Los dos me observaban con interés, en sus miradas había una clara invitación a que continuara exponiendo mi argumento y eso es lo que hice.
»En realidad estaremos en un entorno de mar abierto, limpio, sin accidentes geográficos que pudieran disfrazar una emboscada; si vienen a por nosotros los veremos con tiempo suficiente para preparar la defensa y dudo que, por muy bien pertrechados que estén, dispongan de material militar de gran tonelaje, más rápido que nuestro modesto catamarán: una fragata, destructor o portaaviones desde el que lanzarnos un ataque aéreo mortal; no sé, creo que en el océano tendríamos gran capacidad para defendernos, solo sería necesario equipar nuestro barco con algún tipo de armamento que nos permitiera repeler una agresión. ¿Usted qué opina, capitán?
Rawiri tamborileó con los dedos sobre la mesa, una costumbre que ponía en práctica cuando estaba nervioso, en sus momentos de reflexión o mientras barajaba las diversas soluciones de cualquier tema que pudieran plantearle.
—La mayor parte del viaje la haríamos en avión, no tendremos problemas en conseguir un transporte aéreo militar, manteniendo, por esa parte, la confidencialidad de nuestra empresa. Podemos volar hasta Tahití sin preguntas molestas, hacernos allí con un barco y navegar hasta Rapa Iti. No es descabellada su propuesta, escritor, tiene sentido; podrían intentar abordarnos desde alguna embarcación similar a la nuestra, sí, pero es poco razonable esperar un ataque aéreo. Con una ametralladora pesada, estaríamos en condiciones de repeler cualquier agresión. Buena sugerencia, Llywelyn.
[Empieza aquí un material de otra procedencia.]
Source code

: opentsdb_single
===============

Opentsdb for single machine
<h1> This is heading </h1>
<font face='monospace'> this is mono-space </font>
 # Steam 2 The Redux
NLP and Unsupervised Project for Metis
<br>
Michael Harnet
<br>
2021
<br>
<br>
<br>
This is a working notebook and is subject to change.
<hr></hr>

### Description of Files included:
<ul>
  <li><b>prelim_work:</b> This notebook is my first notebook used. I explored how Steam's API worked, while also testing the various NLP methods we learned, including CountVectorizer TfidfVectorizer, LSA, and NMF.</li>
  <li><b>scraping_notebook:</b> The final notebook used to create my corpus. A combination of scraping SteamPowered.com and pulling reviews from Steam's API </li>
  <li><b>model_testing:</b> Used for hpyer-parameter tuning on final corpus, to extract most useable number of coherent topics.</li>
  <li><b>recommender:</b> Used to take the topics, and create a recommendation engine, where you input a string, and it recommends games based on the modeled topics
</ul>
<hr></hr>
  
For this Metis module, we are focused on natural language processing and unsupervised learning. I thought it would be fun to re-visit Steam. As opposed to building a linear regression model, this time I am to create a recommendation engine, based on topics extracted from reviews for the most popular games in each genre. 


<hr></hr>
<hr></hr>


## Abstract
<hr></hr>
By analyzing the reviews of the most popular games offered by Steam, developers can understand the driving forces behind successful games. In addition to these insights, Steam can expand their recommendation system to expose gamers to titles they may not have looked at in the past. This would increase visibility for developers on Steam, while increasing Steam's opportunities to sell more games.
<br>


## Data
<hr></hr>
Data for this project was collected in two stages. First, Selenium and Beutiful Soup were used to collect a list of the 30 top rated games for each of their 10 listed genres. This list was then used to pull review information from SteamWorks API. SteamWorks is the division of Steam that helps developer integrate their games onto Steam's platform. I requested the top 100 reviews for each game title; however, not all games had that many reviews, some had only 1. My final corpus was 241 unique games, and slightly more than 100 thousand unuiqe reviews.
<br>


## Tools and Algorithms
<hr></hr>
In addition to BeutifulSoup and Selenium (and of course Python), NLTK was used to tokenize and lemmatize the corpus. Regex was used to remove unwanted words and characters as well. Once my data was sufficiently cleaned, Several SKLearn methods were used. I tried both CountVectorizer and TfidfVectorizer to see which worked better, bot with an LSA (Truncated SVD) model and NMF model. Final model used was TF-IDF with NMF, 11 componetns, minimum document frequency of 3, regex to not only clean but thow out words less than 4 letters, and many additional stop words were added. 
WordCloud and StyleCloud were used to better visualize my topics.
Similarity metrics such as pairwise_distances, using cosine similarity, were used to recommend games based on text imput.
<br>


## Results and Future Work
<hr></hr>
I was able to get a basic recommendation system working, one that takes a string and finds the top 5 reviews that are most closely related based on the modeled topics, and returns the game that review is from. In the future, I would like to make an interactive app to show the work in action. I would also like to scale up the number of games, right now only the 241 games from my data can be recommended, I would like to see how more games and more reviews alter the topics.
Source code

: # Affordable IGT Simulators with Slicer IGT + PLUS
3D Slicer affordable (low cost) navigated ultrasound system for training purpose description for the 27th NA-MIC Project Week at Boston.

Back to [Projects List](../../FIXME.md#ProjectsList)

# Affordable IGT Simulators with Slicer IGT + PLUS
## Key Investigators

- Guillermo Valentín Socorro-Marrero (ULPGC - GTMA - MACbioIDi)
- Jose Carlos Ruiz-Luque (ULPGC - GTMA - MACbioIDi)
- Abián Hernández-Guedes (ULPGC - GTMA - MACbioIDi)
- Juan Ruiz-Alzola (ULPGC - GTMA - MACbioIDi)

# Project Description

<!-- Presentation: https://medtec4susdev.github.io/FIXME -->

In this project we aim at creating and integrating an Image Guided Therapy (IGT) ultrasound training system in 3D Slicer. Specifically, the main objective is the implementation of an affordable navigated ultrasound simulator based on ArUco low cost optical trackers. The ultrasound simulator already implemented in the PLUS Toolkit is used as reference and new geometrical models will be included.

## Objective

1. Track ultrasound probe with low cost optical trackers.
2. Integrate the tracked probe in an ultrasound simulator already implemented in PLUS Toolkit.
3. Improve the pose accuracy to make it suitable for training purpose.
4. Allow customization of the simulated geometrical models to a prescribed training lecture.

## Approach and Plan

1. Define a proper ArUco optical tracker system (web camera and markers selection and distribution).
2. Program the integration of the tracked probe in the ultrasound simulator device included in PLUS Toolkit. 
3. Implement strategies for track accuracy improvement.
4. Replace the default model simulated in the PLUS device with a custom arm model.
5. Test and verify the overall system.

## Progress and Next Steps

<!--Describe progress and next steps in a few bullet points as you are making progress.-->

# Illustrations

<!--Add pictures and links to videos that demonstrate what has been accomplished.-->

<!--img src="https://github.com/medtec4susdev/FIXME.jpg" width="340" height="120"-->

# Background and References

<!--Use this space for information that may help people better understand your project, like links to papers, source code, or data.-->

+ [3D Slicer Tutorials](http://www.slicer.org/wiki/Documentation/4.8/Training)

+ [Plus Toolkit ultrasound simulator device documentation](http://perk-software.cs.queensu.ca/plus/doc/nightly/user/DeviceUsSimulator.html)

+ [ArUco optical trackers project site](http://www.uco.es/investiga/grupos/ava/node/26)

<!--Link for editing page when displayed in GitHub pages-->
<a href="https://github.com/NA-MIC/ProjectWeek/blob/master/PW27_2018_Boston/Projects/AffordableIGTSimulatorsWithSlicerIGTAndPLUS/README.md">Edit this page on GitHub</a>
Swulzert también lo aprobó, en silencio, con un gesto distraído. Estábamos sentados en confortables hamacas de lona, bajo un viejo pohutukawa, que se alzaba solemne en el jardín de nuestro refugio provisional, protegiéndonos con su sombra del rigor veraniego. Las piezas del puzzle comenzaban a encajar, en la preparación de la logística llegábamos a consensos definitivos y los avances alcanzados eran más que satisfactorios. Sin embargo, el alemán parecía ausente, absorto, sumergido en sus propios pensamientos, preocupado por algo que tal vez se encontraba a muchas millas de distancias de Auckland, o tan demasiado próximo a nosotros y cotidiano que Kamaka y yo éramos incapaces de percibir a simple vista.